Battle Isle 2220 is pretty much your standard hexagon-based strategy thang. The plot revolves around the fictitious struggle between two fictitious factions of a remote world (fictitious). The Drulls represent the "bad" guys, the empire which has GREATLY mistreated the underrepresented Kai people. You are thrust into the role of Caro, a rebel leader who has crash landed on an 'uncharted desert isle' (go ahead, hum the tune). You discover an ancient race of Kai rulers who rather ungraciously demand that you carry out their orders to emancipate the bedraggled Kai. Seizing the opportunity, you are commissioned to commandeer legendary war machines and violently eradicate any and all resistance. To put it simply, you make them all go BOOM!
The gameplay involves the point and click system. By clicking on a unit you can obtain information regarding ammunition, movement capability, and ranking. Movement and attacking are the bread and butter of the action, this being the hallmark of strategy gaming. Thankfully, the creators of Battle Isle have developed a fairly competent artificial intelligence system; that is, the computer plays like a veteran opponent. This increases the difficulty (I've yet to get past the eighth level - there are twenty) and makes for a well-planned game with a high replay value.
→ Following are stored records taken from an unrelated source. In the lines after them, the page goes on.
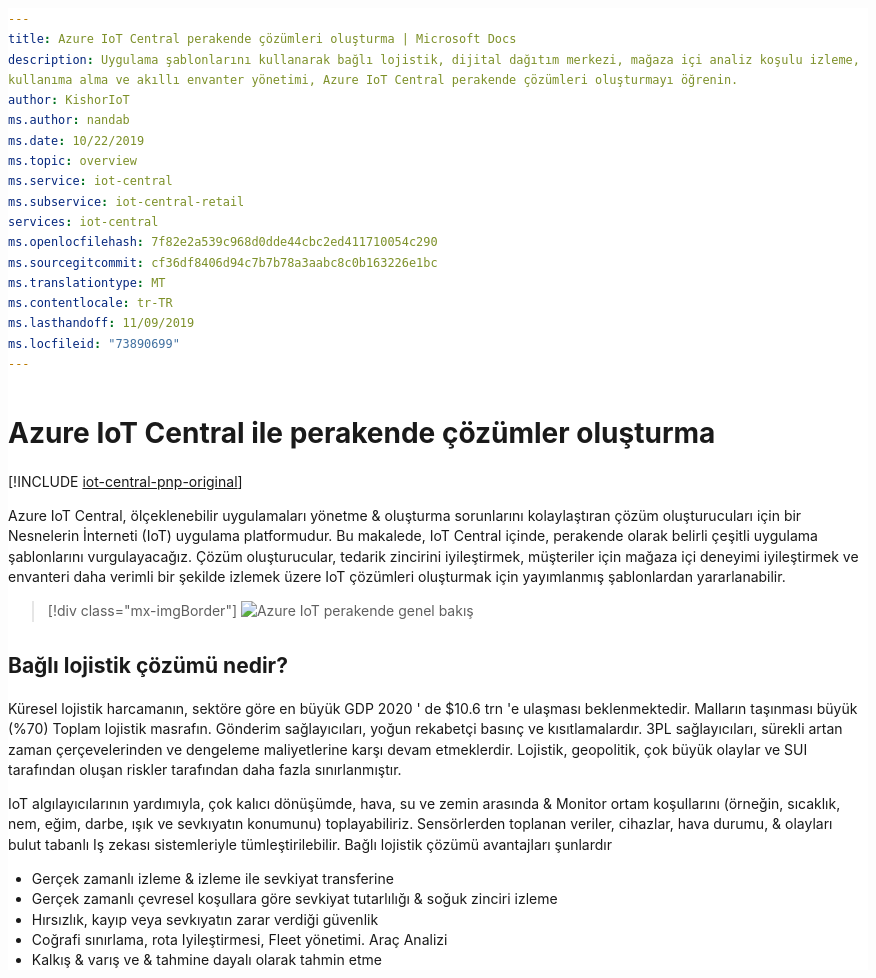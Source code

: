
 ```yaml
---
title: Azure IoT Central perakende çözümleri oluşturma | Microsoft Docs
description: Uygulama şablonlarını kullanarak bağlı lojistik, dijital dağıtım merkezi, mağaza içi analiz koşulu izleme, kullanıma alma ve akıllı envanter yönetimi, Azure IoT Central perakende çözümleri oluşturmayı öğrenin.
author: KishorIoT
ms.author: nandab
ms.date: 10/22/2019
ms.topic: overview
ms.service: iot-central
ms.subservice: iot-central-retail
services: iot-central
ms.openlocfilehash: 7f82e2a539c968d0dde44cbc2ed411710054c290
ms.sourcegitcommit: cf36df8406d94c7b7b78a3aabc8c0b163226e1bc
ms.translationtype: MT
ms.contentlocale: tr-TR
ms.lasthandoff: 11/09/2019
ms.locfileid: "73890699"
---
```

# <a name="building-retail-solutions-with-azure-iot-central"></a>Azure IoT Central ile perakende çözümler oluşturma

[!INCLUDE [iot-central-pnp-original](../../../includes/iot-central-pnp-original-note.md)]

Azure IoT Central, ölçeklenebilir uygulamaları yönetme & oluşturma sorunlarını kolaylaştıran çözüm oluşturucuları için bir Nesnelerin İnterneti (IoT) uygulama platformudur. Bu makalede, IoT Central içinde, perakende olarak belirli çeşitli uygulama şablonlarını vurgulayacağız. Çözüm oluşturucular, tedarik zincirini iyileştirmek, müşteriler için mağaza içi deneyimi iyileştirmek ve envanteri daha verimli bir şekilde izlemek üzere IoT çözümleri oluşturmak için yayımlanmış şablonlardan yararlanabilir.

> [!div class="mx-imgBorder"]
> ![Azure IoT perakende](./media/overview-iot-central-retail/retail-app-templates.png) genel bakış


## <a name="what-is-connected-logistics-solution"></a>Bağlı lojistik çözümü nedir?
Küresel lojistik harcamanın, sektöre göre en büyük GDP 2020 ' de $10.6 trn 'e ulaşması beklenmektedir. Malların taşınması büyük (%70) Toplam lojistik masrafın. Gönderim sağlayıcıları, yoğun rekabetçi basınç ve kısıtlamalardır. 3PL sağlayıcıları, sürekli artan zaman çerçevelerinden ve dengeleme maliyetlerine karşı devam etmeklerdir. Lojistik, geopolitik, çok büyük olaylar ve SUI tarafından oluşan riskler tarafından daha fazla sınırlanmıştır. 

IoT algılayıcılarının yardımıyla, çok kalıcı dönüşümde, hava, su ve zemin arasında & Monitor ortam koşullarını (örneğin, sıcaklık, nem, eğim, darbe, ışık ve sevkıyatın konumunu) toplayabiliriz. Sensörlerden toplanan veriler, cihazlar, hava durumu, & olayları bulut tabanlı Iş zekası sistemleriyle tümleştirilebilir. Bağlı lojistik çözümü avantajları şunlardır
* Gerçek zamanlı izleme & izleme ile sevkiyat transferine 
* Gerçek zamanlı çevresel koşullara göre sevkiyat tutarlılığı & soğuk zinciri izleme
* Hırsızlık, kayıp veya sevkıyatın zarar verdiği güvenlik
* Coğrafi sınırlama, rota Iyileştirmesi, Fleet yönetimi. Araç Analizi
* Kalkış & varış ve & tahmine dayalı olarak tahmin etme 
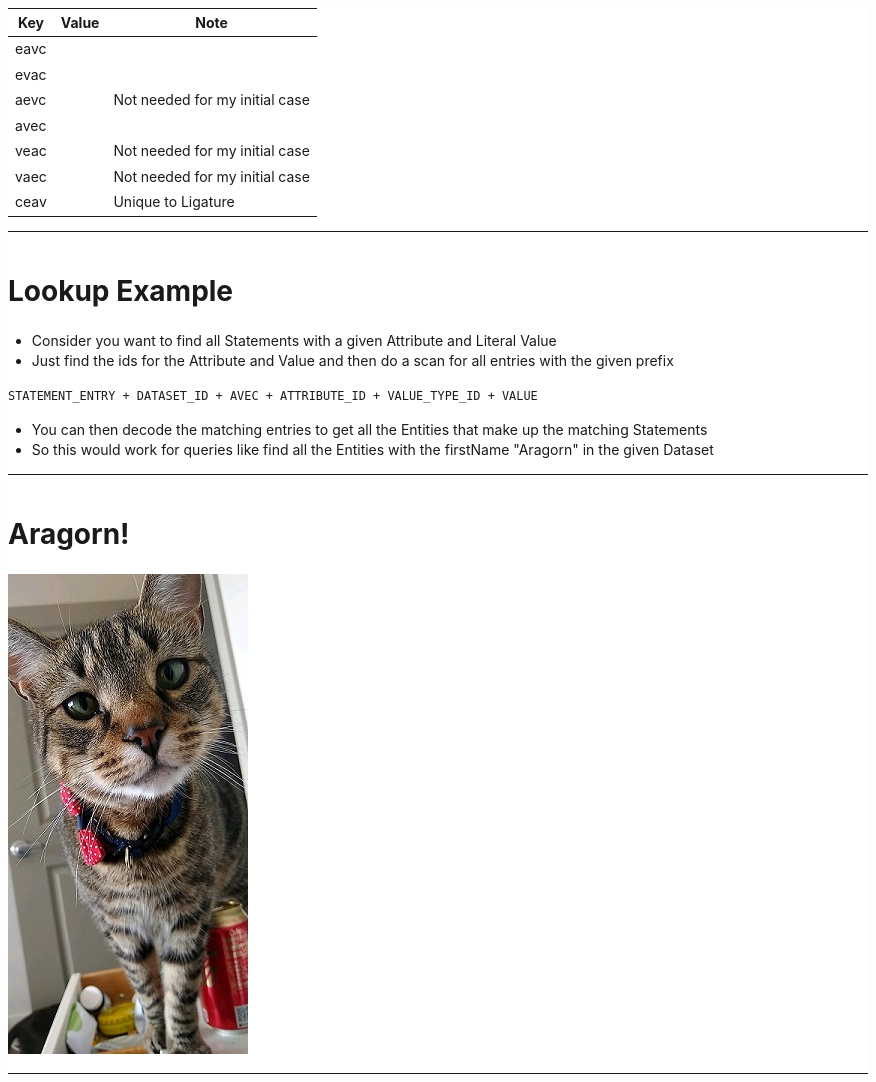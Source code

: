   | Key  | Value | Note                            |
  | ---- | ----- | ------------------------------- |
  | eavc |       |                                 |
  | evac |       |                                 |
  | aevc |       | Not needed for my initial case  |
  | avec |       |                                 |
  | veac |       | Not needed for my initial case  |
  | vaec |       | Not needed for my initial case  |
  | ceav |       | Unique to Ligature              |

---

# Lookup Example

 * Consider you want to find all Statements with a given Attribute and Literal Value
 * Just find the ids for the Attribute and Value and then do a scan for all entries with the given prefix

`STATEMENT_ENTRY + DATASET_ID + AVEC + ATTRIBUTE_ID + VALUE_TYPE_ID + VALUE`

 * You can then decode the matching entries to get all the Entities that make up the matching Statements
 * So this would work for queries like find all the Entities with the firstName "Aragorn" in the given Dataset

---

# Aragorn!

![](aragorn.jpg)

---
The graphics in the actual game are surprisingly simple. The combat sequences look good at first glance, but become increasingly repetitive, repeating in a repetitious and often repeated manner. The opening video is LONG. In fact, video sequences abound and while this may seem like a plus, the acting is straight out of a Susan Powter infomercial training seminar.
By far the most rewarding and electrifying aspect of this game is the dubbing. That's right, the dubbing. The game designers employed a crack squad of Norwegian actors and actresses, after which they dubbed in English-speaking voice-overs. This gives the game a nice Kung-Fu effect (though the script is slightly more elaborate and Norwegian). One wonders if anything was lost in the translation, like DRAMA.
The sound is exactly what you'd figure - tense sonorities elaborated in an alternation between minor and major modes, utilizing some aspects of Schoenberg's twelve tone system to create a haunting and thoroughly chromatic mood. In other words, snappy little tunes thrown together on a Casio. The main theme is performed by the all-Norwegian metal group, Still Patient (a mix between Judas Priest and ABBA).
Let me be honest. There's nothing particularly wrong with this game. However, there's nothing particularly right with the game either. Battle Isle 2220 is as standard a strategy game as I have ever seen, with bonus points for difficulty and minus points for blandness. To get the full affect, I advise dusting off those old Norway travel books and learning a little about the country. While this won't achieve anything concerning your success with the game, it's better than wasting your time surfing the net (he says with a sly grin and a pint of frothy Norwegian lager).